[Records excerpted from a collection]
-*-

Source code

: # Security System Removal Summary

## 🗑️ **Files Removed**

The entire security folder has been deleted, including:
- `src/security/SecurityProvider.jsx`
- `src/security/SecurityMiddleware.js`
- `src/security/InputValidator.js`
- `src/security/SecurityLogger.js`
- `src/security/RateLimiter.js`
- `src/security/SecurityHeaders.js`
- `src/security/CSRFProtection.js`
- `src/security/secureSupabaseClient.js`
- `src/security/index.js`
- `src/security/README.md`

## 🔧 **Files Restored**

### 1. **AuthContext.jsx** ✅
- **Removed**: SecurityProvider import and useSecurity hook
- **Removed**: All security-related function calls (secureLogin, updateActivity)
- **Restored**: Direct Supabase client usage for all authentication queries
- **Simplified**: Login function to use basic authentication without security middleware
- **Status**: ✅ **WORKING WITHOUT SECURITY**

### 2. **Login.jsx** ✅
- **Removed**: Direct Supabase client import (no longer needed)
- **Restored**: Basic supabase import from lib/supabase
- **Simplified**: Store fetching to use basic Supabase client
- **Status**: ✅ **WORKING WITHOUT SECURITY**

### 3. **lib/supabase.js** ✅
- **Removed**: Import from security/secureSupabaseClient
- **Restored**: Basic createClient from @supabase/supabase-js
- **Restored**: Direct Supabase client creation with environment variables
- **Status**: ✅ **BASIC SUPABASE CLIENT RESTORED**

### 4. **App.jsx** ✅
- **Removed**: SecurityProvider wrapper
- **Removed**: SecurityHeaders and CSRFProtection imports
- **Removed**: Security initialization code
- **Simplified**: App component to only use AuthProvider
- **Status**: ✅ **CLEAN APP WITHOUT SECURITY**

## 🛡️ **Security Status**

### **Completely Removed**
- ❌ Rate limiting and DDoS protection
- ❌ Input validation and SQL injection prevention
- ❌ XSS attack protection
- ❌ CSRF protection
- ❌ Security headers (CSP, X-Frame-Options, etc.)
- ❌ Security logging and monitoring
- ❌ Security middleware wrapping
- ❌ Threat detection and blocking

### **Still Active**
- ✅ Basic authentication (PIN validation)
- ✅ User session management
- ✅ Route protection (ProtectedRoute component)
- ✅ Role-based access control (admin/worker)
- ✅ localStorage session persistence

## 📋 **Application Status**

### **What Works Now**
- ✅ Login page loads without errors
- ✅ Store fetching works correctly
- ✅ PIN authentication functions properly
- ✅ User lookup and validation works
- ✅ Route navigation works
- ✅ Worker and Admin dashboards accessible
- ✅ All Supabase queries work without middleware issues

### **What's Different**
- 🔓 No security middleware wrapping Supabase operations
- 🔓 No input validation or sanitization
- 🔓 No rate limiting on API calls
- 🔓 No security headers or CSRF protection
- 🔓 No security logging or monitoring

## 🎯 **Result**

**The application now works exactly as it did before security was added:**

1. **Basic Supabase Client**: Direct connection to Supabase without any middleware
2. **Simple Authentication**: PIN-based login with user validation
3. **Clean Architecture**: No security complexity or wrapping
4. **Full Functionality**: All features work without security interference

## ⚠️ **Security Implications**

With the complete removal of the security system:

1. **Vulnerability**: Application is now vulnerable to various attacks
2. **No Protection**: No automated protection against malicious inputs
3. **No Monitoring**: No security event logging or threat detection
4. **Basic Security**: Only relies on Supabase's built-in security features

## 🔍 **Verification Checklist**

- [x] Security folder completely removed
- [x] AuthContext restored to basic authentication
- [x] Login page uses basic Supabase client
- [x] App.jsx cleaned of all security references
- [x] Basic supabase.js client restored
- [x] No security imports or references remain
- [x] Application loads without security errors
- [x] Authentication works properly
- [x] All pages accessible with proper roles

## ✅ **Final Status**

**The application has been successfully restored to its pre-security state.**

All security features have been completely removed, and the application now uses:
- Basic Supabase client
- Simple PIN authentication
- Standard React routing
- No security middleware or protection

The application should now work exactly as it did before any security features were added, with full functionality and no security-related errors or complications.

-*-

## Problem to solve
Gather from the records above every line containing the string "secureSupabaseClient".

## Completed exercise
- `src/security/secureSupabaseClient.js`
- **Removed**: Import from security/secureSupabaseClient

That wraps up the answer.